⟨

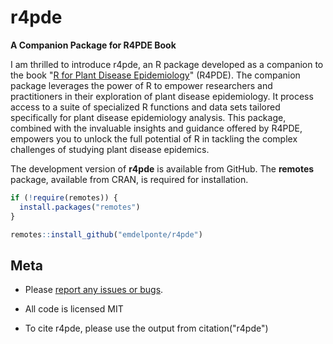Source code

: # r4pde

**A Companion Package for R4PDE Book**

I am thrilled to introduce r4pde, an R package developed as a companion to the book "[R for Plant Disease Epidemiology](https://r4pde.netlify.app/)" (R4PDE). The companion package leverages the power of R to empower researchers and practitioners in their exploration of plant disease epidemiology. It process access to a suite of specialized R functions and data sets tailored specifically for plant disease epidemiology analysis. This package, combined with the invaluable insights and guidance offered by R4PDE, empowers you to unlock the full potential of R in tackling the complex challenges of studying plant disease epidemics.

The development version of **r4pde** is available from GitHub. The **remotes** package, available from CRAN, is required for installation.

``` r
if (!require(remotes)) {
  install.packages("remotes")
}

remotes::install_github("emdelponte/r4pde")
```

## Meta

-   Please [report any issues or bugs](https://github.com/emdelponte/r4pde/issues).

-   All code is licensed MIT

-   To cite r4pde, please use the output from citation("r4pde")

⟩

* **TASK GOAL**: Look through the entries. Copy out each line with "emdelponte" in it.

* **TASK ANSWER**:
remotes::install_github("emdelponte/r4pde")
-   Please [report any issues or bugs](https://github.com/emdelponte/r4pde/issues).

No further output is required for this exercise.